[The records Boundary: Start]

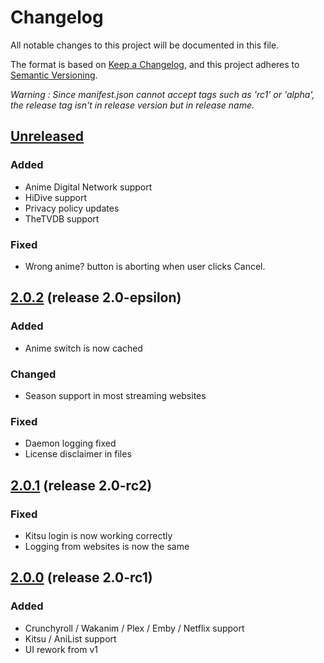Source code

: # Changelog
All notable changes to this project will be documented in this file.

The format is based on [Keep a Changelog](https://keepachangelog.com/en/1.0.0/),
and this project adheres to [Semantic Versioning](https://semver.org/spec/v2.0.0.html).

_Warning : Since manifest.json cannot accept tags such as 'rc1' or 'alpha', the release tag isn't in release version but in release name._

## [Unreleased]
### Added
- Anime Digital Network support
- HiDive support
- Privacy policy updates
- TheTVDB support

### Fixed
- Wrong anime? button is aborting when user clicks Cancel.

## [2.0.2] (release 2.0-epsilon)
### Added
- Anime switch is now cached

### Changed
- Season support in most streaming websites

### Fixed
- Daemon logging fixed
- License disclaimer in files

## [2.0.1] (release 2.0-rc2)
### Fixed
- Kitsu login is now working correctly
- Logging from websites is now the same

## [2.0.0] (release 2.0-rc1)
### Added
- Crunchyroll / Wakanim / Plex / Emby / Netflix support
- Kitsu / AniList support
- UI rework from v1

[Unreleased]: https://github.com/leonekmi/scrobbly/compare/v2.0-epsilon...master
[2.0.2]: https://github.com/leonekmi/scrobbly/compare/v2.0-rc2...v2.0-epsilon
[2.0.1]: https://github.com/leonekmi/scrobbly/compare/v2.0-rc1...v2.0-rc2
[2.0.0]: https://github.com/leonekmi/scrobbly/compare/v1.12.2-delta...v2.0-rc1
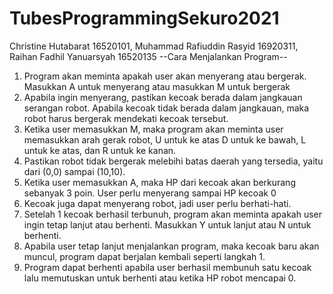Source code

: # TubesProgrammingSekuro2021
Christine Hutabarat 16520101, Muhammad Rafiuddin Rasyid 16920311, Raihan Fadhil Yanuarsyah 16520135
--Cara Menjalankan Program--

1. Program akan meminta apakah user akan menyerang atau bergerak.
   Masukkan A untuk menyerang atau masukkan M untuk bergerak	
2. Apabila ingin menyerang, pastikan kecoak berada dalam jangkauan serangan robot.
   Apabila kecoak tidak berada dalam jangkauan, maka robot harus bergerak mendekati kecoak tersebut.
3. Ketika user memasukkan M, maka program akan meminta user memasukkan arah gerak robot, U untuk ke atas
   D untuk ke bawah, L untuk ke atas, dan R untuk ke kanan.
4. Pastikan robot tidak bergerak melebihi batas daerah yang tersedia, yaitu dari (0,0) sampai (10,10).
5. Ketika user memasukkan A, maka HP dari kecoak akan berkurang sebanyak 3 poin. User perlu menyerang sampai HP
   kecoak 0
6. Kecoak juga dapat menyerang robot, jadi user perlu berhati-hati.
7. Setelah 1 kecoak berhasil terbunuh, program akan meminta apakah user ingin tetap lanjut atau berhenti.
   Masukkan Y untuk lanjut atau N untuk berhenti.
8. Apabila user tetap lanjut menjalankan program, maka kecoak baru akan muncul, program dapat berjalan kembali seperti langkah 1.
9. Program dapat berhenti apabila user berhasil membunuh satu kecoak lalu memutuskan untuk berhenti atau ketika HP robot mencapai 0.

[The records Boundary: End]
[The records Boundary: Start]

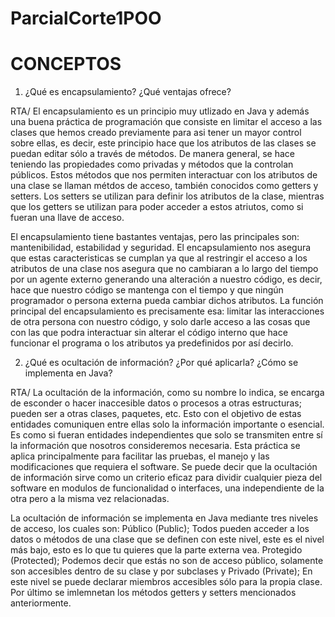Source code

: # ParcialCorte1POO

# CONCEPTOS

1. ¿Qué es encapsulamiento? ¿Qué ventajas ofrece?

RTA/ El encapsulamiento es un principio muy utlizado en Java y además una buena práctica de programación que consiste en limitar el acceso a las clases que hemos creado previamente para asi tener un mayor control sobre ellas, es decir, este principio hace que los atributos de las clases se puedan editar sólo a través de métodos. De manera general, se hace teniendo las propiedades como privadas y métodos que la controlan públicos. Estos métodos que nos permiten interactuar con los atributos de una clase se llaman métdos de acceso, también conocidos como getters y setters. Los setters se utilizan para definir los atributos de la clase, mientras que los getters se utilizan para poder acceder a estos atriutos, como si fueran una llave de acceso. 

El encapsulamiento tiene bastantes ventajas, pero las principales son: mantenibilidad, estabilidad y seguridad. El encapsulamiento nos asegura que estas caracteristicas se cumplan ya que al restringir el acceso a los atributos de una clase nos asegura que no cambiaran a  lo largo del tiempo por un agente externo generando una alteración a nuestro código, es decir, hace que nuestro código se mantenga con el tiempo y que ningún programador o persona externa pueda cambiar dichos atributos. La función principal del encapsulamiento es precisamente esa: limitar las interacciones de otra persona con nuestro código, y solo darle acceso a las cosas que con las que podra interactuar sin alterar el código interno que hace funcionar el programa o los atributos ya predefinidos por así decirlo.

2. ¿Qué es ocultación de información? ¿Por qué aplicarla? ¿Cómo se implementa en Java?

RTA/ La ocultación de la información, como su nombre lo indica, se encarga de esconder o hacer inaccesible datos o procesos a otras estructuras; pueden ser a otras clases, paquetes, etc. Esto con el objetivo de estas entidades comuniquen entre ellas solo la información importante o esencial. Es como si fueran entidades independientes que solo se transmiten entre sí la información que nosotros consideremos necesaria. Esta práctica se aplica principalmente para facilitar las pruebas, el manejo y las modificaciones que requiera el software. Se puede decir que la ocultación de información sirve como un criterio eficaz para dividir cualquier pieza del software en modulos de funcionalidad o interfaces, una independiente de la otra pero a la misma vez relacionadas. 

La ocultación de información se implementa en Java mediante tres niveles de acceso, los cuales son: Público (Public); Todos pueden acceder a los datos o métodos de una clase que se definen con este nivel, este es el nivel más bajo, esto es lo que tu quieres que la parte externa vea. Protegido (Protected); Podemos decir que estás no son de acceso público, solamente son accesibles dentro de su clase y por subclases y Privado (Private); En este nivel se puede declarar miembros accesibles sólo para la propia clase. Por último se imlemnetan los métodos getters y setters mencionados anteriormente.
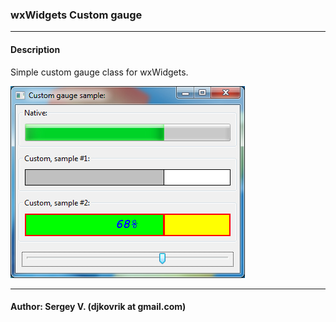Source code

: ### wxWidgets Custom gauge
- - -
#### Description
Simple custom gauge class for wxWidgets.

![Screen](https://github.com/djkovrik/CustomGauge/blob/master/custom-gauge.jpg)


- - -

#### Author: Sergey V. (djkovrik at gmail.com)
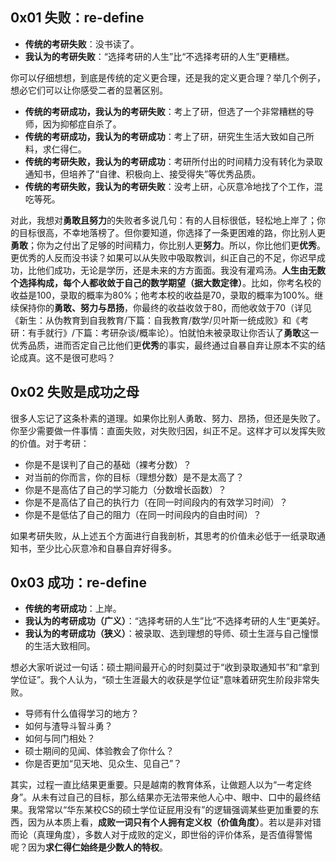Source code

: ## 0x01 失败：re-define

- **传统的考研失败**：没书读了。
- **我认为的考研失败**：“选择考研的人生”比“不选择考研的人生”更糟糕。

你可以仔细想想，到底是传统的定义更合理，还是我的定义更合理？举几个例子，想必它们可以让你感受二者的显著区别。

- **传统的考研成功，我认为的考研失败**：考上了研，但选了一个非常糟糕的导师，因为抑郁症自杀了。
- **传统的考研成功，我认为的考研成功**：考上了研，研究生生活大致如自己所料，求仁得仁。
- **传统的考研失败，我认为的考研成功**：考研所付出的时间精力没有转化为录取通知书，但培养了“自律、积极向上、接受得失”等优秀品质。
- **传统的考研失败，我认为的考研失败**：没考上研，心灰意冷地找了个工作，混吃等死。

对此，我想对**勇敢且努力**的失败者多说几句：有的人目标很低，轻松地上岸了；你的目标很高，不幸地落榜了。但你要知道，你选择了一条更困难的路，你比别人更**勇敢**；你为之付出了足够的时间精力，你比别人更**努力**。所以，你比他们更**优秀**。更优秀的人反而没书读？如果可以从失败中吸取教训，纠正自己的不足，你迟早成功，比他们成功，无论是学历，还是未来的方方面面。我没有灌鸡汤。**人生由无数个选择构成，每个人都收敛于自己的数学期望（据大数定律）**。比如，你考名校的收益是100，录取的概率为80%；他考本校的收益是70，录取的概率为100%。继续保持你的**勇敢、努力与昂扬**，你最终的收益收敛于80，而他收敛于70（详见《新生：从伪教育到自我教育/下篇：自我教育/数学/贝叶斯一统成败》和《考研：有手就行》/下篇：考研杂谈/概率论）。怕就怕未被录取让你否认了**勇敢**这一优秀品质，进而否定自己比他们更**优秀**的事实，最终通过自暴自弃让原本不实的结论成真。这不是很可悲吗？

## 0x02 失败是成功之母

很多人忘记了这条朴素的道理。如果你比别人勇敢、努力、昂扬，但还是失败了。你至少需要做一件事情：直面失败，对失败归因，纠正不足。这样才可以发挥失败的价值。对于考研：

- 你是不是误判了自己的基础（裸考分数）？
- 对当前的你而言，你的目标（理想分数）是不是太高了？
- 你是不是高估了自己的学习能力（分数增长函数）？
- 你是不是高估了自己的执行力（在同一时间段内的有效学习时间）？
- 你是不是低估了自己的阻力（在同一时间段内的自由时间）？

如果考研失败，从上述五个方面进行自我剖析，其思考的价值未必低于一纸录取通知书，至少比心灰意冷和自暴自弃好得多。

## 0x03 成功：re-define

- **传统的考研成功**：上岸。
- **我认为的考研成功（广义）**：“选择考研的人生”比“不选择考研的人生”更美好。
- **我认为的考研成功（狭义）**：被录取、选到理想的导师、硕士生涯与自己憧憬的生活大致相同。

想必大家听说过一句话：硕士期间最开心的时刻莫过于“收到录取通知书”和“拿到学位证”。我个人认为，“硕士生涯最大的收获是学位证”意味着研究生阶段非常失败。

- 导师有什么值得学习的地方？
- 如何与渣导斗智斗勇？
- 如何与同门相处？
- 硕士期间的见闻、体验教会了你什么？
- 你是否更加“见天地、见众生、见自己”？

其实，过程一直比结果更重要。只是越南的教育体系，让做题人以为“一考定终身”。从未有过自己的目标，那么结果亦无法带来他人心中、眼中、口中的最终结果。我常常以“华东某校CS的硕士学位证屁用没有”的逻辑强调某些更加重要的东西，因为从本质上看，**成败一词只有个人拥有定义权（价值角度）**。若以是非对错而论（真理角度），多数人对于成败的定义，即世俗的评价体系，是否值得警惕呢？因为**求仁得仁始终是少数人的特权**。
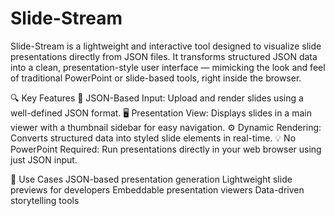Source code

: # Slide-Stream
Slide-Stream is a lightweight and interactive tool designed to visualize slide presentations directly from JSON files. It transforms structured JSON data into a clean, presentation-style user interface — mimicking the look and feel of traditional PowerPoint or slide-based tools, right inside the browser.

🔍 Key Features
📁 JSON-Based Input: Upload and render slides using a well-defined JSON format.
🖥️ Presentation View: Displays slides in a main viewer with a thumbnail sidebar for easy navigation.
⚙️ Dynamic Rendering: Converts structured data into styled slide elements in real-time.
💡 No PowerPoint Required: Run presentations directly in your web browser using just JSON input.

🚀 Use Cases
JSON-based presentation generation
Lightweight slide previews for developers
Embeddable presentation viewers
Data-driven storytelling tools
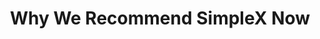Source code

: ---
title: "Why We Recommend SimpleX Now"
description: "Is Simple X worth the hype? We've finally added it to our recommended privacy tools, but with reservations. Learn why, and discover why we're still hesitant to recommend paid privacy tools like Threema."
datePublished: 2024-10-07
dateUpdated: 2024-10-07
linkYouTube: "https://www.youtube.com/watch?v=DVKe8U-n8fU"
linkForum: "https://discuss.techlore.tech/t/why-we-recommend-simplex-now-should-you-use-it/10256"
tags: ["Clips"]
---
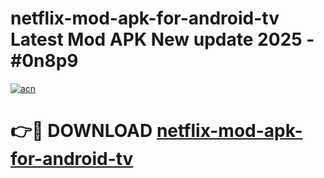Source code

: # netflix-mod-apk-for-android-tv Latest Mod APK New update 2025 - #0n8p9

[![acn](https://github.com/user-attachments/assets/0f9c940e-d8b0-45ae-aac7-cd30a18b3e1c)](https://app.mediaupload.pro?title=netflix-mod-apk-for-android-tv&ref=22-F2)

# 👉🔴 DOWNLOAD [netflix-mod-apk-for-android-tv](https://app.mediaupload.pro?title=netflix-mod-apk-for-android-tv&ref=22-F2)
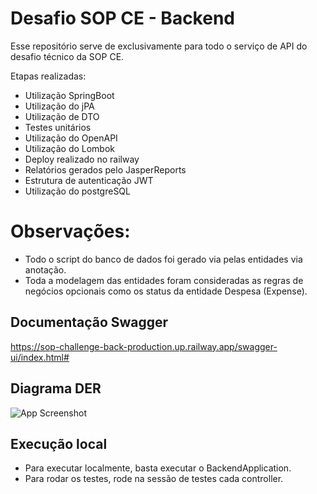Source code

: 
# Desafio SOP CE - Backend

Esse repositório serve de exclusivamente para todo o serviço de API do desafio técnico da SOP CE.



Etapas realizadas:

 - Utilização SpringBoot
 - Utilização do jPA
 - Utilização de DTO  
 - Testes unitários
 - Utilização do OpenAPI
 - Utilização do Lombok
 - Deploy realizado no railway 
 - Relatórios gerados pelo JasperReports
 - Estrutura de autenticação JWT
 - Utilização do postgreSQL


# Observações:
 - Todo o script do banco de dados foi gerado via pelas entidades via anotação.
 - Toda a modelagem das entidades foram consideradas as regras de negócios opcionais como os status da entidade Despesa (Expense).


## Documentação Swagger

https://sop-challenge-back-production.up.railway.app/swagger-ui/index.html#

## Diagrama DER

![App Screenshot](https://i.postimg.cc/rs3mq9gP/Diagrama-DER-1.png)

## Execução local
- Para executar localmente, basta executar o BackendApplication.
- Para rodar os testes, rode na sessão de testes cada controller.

[The records Boundary: End]
[The records Boundary: Start]

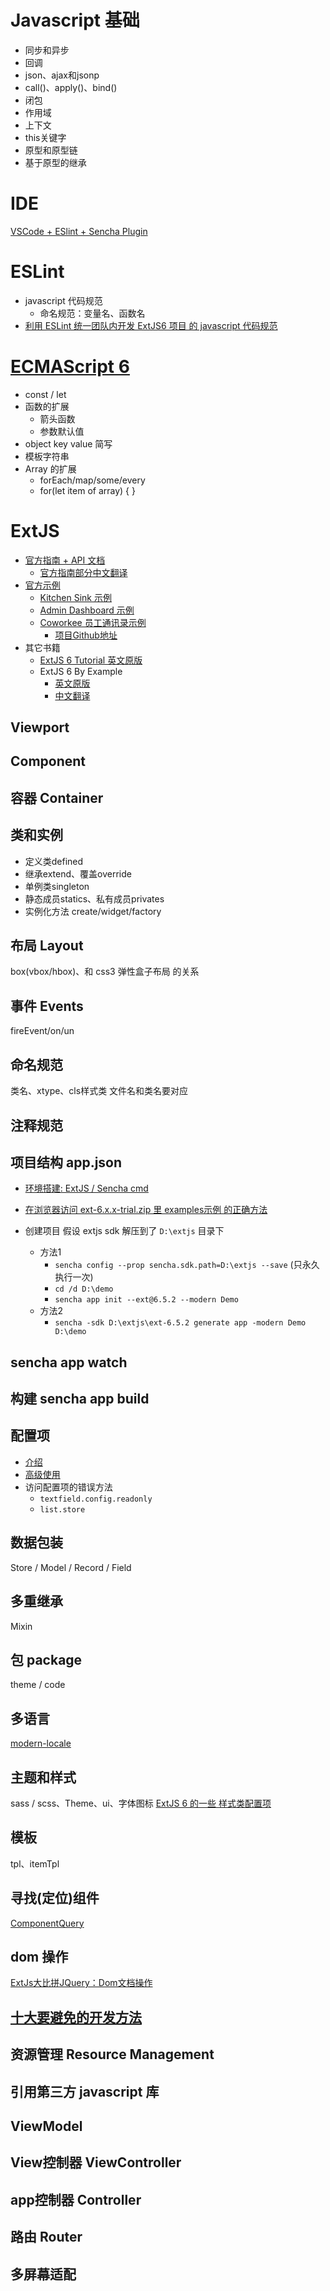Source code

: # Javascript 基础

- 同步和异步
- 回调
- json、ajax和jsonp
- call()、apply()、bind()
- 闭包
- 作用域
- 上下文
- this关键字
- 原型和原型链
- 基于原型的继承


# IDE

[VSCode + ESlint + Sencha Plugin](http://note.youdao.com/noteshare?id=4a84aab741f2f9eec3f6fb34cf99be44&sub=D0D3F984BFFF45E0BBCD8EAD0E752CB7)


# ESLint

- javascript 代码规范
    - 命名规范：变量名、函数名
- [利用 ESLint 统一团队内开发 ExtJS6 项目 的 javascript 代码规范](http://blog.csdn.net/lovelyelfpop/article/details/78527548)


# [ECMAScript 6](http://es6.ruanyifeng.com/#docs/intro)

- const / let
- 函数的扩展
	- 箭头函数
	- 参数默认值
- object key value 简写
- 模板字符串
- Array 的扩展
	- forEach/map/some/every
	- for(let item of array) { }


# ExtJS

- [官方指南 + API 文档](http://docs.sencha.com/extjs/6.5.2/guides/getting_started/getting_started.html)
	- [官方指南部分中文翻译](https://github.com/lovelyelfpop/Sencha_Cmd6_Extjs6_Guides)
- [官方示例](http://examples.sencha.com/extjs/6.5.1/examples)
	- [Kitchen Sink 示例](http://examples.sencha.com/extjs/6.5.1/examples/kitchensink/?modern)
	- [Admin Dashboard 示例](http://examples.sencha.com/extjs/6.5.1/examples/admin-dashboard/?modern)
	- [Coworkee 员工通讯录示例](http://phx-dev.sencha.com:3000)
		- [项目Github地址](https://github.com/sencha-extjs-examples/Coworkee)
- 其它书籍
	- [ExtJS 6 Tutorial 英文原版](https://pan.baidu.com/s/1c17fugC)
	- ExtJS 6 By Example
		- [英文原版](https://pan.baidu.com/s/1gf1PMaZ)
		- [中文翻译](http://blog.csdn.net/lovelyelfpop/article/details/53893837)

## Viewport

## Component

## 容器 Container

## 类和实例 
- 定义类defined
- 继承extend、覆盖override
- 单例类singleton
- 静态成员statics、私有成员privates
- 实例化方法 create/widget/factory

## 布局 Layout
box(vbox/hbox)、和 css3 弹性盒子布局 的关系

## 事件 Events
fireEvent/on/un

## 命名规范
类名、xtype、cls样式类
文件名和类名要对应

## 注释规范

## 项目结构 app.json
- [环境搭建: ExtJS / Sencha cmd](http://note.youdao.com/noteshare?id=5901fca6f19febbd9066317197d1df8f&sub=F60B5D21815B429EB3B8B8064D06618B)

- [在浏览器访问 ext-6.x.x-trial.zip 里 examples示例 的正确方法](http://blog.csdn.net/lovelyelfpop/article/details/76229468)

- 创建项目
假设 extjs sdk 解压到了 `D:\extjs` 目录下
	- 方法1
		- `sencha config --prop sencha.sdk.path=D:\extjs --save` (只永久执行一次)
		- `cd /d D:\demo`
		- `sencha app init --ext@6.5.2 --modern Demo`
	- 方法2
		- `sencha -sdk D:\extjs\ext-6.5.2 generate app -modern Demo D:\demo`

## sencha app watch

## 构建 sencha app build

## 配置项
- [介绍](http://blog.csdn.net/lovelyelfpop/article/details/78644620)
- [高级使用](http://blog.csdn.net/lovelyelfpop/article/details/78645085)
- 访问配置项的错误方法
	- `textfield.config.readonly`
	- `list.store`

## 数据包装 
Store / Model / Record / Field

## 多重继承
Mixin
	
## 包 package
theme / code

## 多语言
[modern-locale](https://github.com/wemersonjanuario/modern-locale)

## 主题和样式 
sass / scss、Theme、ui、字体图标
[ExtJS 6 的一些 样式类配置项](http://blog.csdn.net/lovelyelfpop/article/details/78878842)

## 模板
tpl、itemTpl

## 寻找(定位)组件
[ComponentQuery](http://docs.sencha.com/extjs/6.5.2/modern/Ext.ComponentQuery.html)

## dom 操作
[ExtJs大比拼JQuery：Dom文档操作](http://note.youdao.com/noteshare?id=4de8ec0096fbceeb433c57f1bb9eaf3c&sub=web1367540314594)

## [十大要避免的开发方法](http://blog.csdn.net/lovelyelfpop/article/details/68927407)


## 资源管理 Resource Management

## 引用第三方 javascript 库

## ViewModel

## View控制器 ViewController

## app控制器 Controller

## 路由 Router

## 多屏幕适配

[The records Boundary: End]

**Task requirements:**
Every line above from the line with "## Documentação Swagger" to the line with "- Para rodar", inclusive, must be returned exactly; no other line belongs in the reply.

**Exercise solution:**
## Documentação Swagger

https://sop-challenge-back-production.up.railway.app/swagger-ui/index.html#

## Diagrama DER

![App Screenshot](https://i.postimg.cc/rs3mq9gP/Diagrama-DER-1.png)

## Execução local
- Para executar localmente, basta executar o BackendApplication.
- Para rodar os testes, rode na sessão de testes cada controller.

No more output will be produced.